Gleichzeitig sei die Visite eine diplomatische Aufwertung der Iraner, so Scheller. Auch weil es erst Putins zweite Auslandsreise seit Beginn des russischen Überfalls auf die Ukraine ist. Und schließlich habe Putin kaum noch die Möglichkeit, internationale Foren als Bühne zu nutzen. Deshalb käme ihm der Dreier-Gipfel in Teheran gelegen.
Assad hängt von Putin ab
In Syrien sorgt der russische Präsident mit seinen Truppen dafür, dass Diktator Assad zumindest in Damaskus an der Macht bleibt. Russische Kampfflugzeuge kontrollieren den Luftraum über Syrien, die russische Marine nutzt einen Hafen am Mittelmeer. Zwar spricht Putin immer wieder von der Souveränität des Landes, tatsächlich werden seine Truppen voraussichtlich lange in Syrien bleiben, um am Mittelmeer und im Nahen Osten militärisch präsent zu sein.
Auch der Iran unterstützt den syrischen Machthaber mit Soldaten und verbündeten Milizen, habe jedoch keinen Anspruch auf Flughäfen oder maritime Häfen, so Scheller, und ziehe deshalb gegenüber den Russen den Kürzeren.
Für Raisi und die Revolutionsgarden dürfte allerdings die Landverbindung zur befreundeten radikalislamischen Hizbollah im Libanon ein wichtiger geostrategischer Faktor sein. Außerdem sind iranische Revolutionsgarden in Syrien dem "Feind", wie Israel in Iran meist bezeichnet wird, geographisch deutlich näher.
Erdogan droht mit Einmarsch
Der türkische Präsident Erdogan droht seit Monaten, er wolle sein Militär in Nordsyrien einmarschieren lassen, um von dort die Kurdenmiliz YPG zu vertreiben. Nihat Ali Özcan, Experte für Sicherheitspolitik und Dozent an der Istanbuler Tobb-Universität, sagt, es gehe konkret um die Städte Manbidsch und Tel Rifat und deren Umland.

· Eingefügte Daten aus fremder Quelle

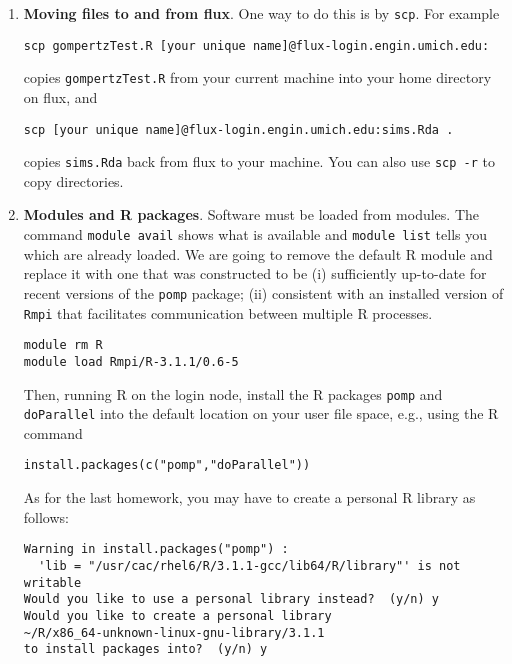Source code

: \documentclass[12pt]{article}
\begin{document}
\begin{enumerate}
\item {\bf Moving files to and from flux}. One way to do this is by \texttt{scp}. For example
\begin{verbatim}
scp gompertzTest.R [your unique name]@flux-login.engin.umich.edu:
\end{verbatim}
copies \texttt{gompertzTest.R} from your current machine into your home directory on flux, and
\begin{verbatim}
scp [your unique name]@flux-login.engin.umich.edu:sims.Rda .
\end{verbatim}
copies \texttt{sims.Rda} back from flux to your machine. You can also use \texttt{scp -r} to copy directories.


\item {\bf Modules and R packages}. Software must be loaded from modules. The command \texttt{module avail} shows what is available and \texttt{module list} tells you which are already loaded. We are going to remove the default R module and replace it with one that was constructed to be (i) sufficiently up-to-date for recent versions of the \texttt{pomp} package; (ii) consistent with an installed version of \texttt{Rmpi} that facilitates communication between multiple R processes.
\begin{verbatim}
module rm R
module load Rmpi/R-3.1.1/0.6-5
\end{verbatim}
Then, running R on the login node, install the R packages \texttt{pomp} and \texttt{doParallel} into the default location on your user file space, e.g., using the R command
\begin{verbatim}
install.packages(c("pomp","doParallel"))
\end{verbatim}
As for the last homework, you may have to create a personal R library as follows:
\begin{verbatim}
Warning in install.packages("pomp") :
  'lib = "/usr/cac/rhel6/R/3.1.1-gcc/lib64/R/library"' is not writable
Would you like to use a personal library instead?  (y/n) y
Would you like to create a personal library
~/R/x86_64-unknown-linux-gnu-library/3.1.1
to install packages into?  (y/n) y
\end{verbatim}


\end{enumerate}
\end{document}
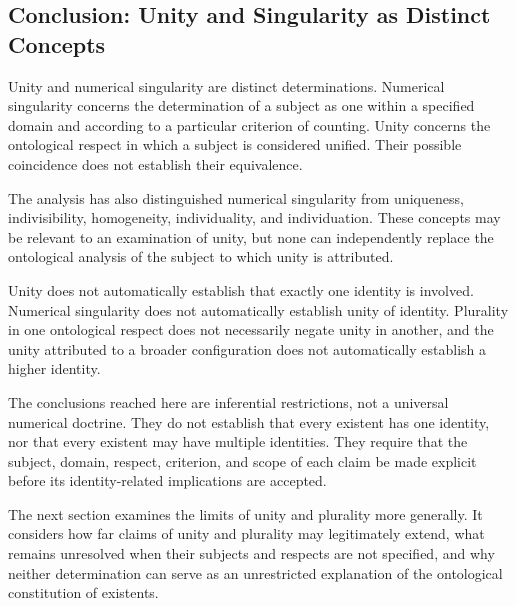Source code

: \subsection{Conclusion: Unity and Singularity as Distinct Concepts}

Unity and numerical singularity are
distinct determinations. Numerical
singularity concerns the determination
of a subject as one within a specified
domain and according to a particular
criterion of counting. Unity concerns
the ontological respect in which a
subject is considered unified. Their
possible coincidence does not establish
their equivalence.

The analysis has also distinguished
numerical singularity from uniqueness,
indivisibility, homogeneity, individuality,
and individuation. These concepts may
be relevant to an examination of unity,
but none can independently replace
the ontological analysis of the subject
to which unity is attributed.

Unity does not automatically establish
that exactly one identity is involved.
Numerical singularity does not
automatically establish unity of identity.
Plurality in one ontological respect
does not necessarily negate unity in
another, and the unity attributed to
a broader configuration does not
automatically establish a higher identity.

The conclusions reached here are
inferential restrictions, not a
universal numerical doctrine. They
do not establish that every existent
has one identity, nor that every
existent may have multiple identities.
They require that the subject, domain,
respect, criterion, and scope of each
claim be made explicit before its
identity-related implications are
accepted.

The next section examines the limits
of unity and plurality more generally.
It considers how far claims of unity
and plurality may legitimately extend,
what remains unresolved when their
subjects and respects are not specified,
and why neither determination can
serve as an unrestricted explanation
of the ontological constitution of
existents.

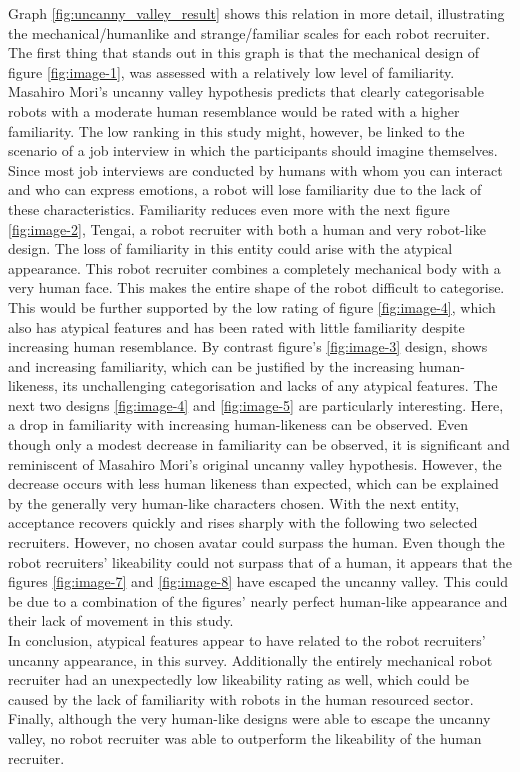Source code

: Graph \ref{fig:uncanny_valley_result} shows this relation in more detail, illustrating the mechanical/humanlike and strange/familiar scales for each robot recruiter. The first thing that stands out in this graph is that the mechanical design of figure \ref{fig:image-1}, was assessed with a relatively low level of familiarity. Masahiro Mori's uncanny valley hypothesis predicts that clearly categorisable robots with a moderate human resemblance would be rated with a higher familiarity. The low ranking in this study might, however, be linked to the scenario of a job interview in which the participants should imagine themselves. Since most job interviews are conducted by humans with whom you can interact and who can express emotions, a robot will lose familiarity due to the lack of these characteristics. Familiarity reduces even more with the next figure \ref{fig:image-2}, Tengai, a robot recruiter with both a human and very robot-like design. The loss of familiarity in this entity could arise with the atypical appearance. This robot recruiter combines a completely mechanical body with a very human face. This makes the entire shape of the robot difficult to categorise. This would be further supported by the low rating of figure \ref{fig:image-4}, which also has atypical features and has been rated with little familiarity despite increasing human resemblance. By contrast figure's \ref{fig:image-3} design, shows and increasing familiarity, which can be justified by the increasing human-likeness, its unchallenging categorisation and lacks of any atypical features. The next two designs \ref{fig:image-4} and \ref{fig:image-5} are particularly interesting. Here, a drop in familiarity with increasing human-likeness can be observed. Even though only a modest decrease in familiarity can be observed, it is significant and reminiscent of Masahiro Mori's original uncanny valley hypothesis. However, the decrease occurs with less human likeness than expected, which can be explained by the generally very human-like characters chosen. With the next entity, acceptance recovers quickly and rises sharply with the following two selected recruiters. However, no chosen avatar could surpass the human. Even though the robot recruiters' likeability could not surpass that of a human, it appears that the figures \ref{fig:image-7} and \ref{fig:image-8} have escaped the uncanny valley. This could be due to a combination of the figures' nearly perfect human-like appearance and their lack of movement in this study.\\
In conclusion, atypical features appear to have related to the robot recruiters' uncanny appearance, in this survey. Additionally the entirely mechanical robot recruiter had an unexpectedly low likeability rating as well, which could be caused by the lack of familiarity with robots in the human resourced sector. Finally, although the very human-like designs were able to escape the uncanny valley, no robot recruiter was able to outperform the likeability of the human recruiter.\\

Doch kann die türkische Führung eine solche Maßnahme beschließen, ohne vorher Russlands Zustimmung eingeholt zu haben? Aus Ankara heiße es offiziell, man benötige keine Erlaubnis von Putin für solch eine Operation. Tatsächlich werde die türkische Seite bei diesem Gipfel jedoch alles daransetzen, dass Putin, aber auch Raisi einer Offensive zustimmen, sagt Özcan.
Die Türkei kontrolliert seit dem Einmarsch im Jahr 2019 bereits einen 30 Kilometer breiten und etwa 150 Kilometer langen Streifen entlang der Grenze innerhalb Syriens, den zuvor die YPG beherrschte. Erdogan argumentiert, die YPG sei mit der als Terrororganisation eingestuften kurdischen Arbeiterpartei PKK verbündet. Deshalb bedrohe die syrische Kurdenmiliz die Sicherheit der Türkei.
Pläne für syrische Flüchtlinge?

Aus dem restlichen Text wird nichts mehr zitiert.